Hmm ... no, thats' silly. We need a number of bits that is a power of
2. OK, so the top 16 bits being zero lets us see that the bottom 16
bits are a bitmap.

> that's much higher, it might get out of control)...maybe something
> similar to the IS_ERR and ERR_PTR macros that are elsewhere in the
> kernel? Those use 1000 values (I think...) that are known not to be
> valid pointer values as error values instead.

If 16 bits are available instead of 4096 * 8 = 32K, then we get
resolution of 4M/16 = 256K per bit instead of 1K per bit (or instead of
4M per bit). This is more reasonable. I'll look at the coding effort.

> > 3/ Internally, you need to store a counter for each 'chunk' (need a
> mechanism for tracking multiple pending writes to the same 'chunk'. One

I really don't see the logic of this argument, so I'll risk your wrath
by saying so in public.  We cannot account for how many bits are really
dirty in this chunk.  If you mark the same spot twice you will count 2
by your logic when only 1 should have been added to the count.  Nor can
you really clear a bit, because by the same token, if we try and clear a
bit that is already notionally cleared, you will want to subtract 1 from
the count, when 0 should really be subtracted.

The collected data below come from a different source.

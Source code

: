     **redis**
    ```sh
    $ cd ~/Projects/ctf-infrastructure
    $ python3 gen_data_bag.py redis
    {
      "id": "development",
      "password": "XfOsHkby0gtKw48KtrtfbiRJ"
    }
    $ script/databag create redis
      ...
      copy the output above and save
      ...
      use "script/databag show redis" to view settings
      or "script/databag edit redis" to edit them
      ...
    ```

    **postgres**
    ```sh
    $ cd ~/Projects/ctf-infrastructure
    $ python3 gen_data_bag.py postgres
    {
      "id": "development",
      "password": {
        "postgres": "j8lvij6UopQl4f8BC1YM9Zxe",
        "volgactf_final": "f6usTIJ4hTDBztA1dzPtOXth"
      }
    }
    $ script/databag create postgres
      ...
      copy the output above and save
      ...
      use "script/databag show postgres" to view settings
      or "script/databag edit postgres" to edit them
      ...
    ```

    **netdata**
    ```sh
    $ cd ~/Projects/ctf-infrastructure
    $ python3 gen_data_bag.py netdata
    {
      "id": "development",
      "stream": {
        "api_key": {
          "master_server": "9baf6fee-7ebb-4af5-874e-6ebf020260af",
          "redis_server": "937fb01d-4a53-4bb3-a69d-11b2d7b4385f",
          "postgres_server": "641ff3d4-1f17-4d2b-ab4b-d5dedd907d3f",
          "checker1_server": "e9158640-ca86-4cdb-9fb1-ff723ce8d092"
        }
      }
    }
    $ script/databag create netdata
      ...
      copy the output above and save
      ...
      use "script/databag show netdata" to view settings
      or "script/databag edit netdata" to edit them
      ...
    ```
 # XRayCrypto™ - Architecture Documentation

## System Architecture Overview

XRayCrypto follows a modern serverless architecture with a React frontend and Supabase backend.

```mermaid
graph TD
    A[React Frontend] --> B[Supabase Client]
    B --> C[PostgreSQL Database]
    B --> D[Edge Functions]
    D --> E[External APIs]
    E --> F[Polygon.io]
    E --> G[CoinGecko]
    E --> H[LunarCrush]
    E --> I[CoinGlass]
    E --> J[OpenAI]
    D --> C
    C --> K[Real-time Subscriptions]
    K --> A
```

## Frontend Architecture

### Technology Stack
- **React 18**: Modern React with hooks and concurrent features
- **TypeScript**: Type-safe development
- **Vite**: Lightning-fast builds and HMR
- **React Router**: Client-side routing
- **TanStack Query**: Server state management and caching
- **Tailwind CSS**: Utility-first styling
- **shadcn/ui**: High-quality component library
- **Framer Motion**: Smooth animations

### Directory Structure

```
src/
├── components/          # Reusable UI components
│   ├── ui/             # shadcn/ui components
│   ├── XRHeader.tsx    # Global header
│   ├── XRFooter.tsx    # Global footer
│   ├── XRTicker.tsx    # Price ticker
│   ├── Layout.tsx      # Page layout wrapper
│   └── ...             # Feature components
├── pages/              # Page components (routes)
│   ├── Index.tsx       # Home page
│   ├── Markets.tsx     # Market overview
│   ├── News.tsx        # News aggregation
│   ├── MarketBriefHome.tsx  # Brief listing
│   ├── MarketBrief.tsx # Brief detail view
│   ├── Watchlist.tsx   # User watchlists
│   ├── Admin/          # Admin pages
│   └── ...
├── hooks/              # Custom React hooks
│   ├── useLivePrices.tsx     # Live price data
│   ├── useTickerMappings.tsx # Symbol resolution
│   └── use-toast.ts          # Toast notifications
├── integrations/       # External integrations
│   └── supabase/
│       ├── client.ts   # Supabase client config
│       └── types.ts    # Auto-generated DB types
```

In other words, you are making assumptions on the mode of use of the
bitmap interface that are difficult to express ..  I think you need to
count in "sessions", and promise not to mark the same place twice per
session, and never to clear anything that you have not already marked in
the session, and to not close the session until you have cleared everthing
etc.  ..  but in any case these assumptions render the use of a bitmap
as a programming abstraction inappropriate.  It's not really good for
maintenance.

> way to do this is to keep a counter (say 16 or 32 bits) on each chunk,
> rather than just a single bit. Another alternative might be to queue the
> writes (using a hash on the 'chunk' number, for quick insertion and
> deletion). This would tell us how many writes are pending for a given
> 'chunk', and allow us to clear the bit at the appropriate time (once the
> last pending write for the 'chunk' had finished). This could be expanded
> later to queueing entire requests (including data) so we could do full
> transaction logging, so that a short network outage (how short depends
> on how much $$ (sorry Peter, pesetas^Weuros) you want to lay out for RAM

I really don't grok the idea here. I am hung up by the fundamental
impossibility of accounting correctly in the situation where writes
to different places on disk will land on the same bit of the bitmap.
That breaks the logic so thoroughly for me that I cannot proceed from
there!

Maybe I need to receive more $$!

> :)) could be recovered from quickly, by just replaying the already
> queued data.

Well, if you really want to store the requests instead of merely where
those requests are aimed at, that's another story. But it still won't
work. State information that's needed for the accounting will vanish
when those requests complete. The bitmap cannot have worse granularity
than writes can have.

Peter

^ permalink raw reply	[flat|nested] 27+ messages in thread

* Re: raid1 bitmap code [Was: Re: Questions answered by Neil Brown]
  2003-02-27 10:35                       ` Peter T. Breuer
@ 2003-02-27 10:50                         ` Peter T. Breuer
  2003-02-27 16:51                         ` Paul Clements
  1 sibling, 0 replies; 27+ messages in thread
From: Peter T. Breuer @ 2003-02-27 10:50 UTC (permalink / raw)
  To: ptb; +Cc: Paul Clements, Neil Brown, linux-raid

"Peter T. Breuer wrote:"
> "Paul Clements wrote:"
> > fails, and doing on-demand allocation the rest of the time? Another
> > idea, expanding on what Peter has already done with marking the pointer
> > with an "address" of 1 if the kmalloc fails (this means that the bitmap
> > degrades from 1bit/1k to 1bit/4MB, which is not a terrible thing, all in
> > all). What if we were clever and used more than just one bit when the

I forgot to say that when the bitmap page fails to be allocated in
order that we may mark it, then an attempted mark also fails, and the
async-write code notices that and refuses to even try an async write,
but stays sync instead.

So this fails safe.

I also forgot to say something else but I forgot what it was ... ah
yes, it's that I did take care never to call kmalloc (or kfree) with
the bitmap spinlock held. So that if the kernel blocks and sleeps
we don't cause death. Instead we release the lock and regain it after
the kmalloc, and retest the conditions that made us want to do the
kmalloc then, aborting if they have been satisfied by anyone else.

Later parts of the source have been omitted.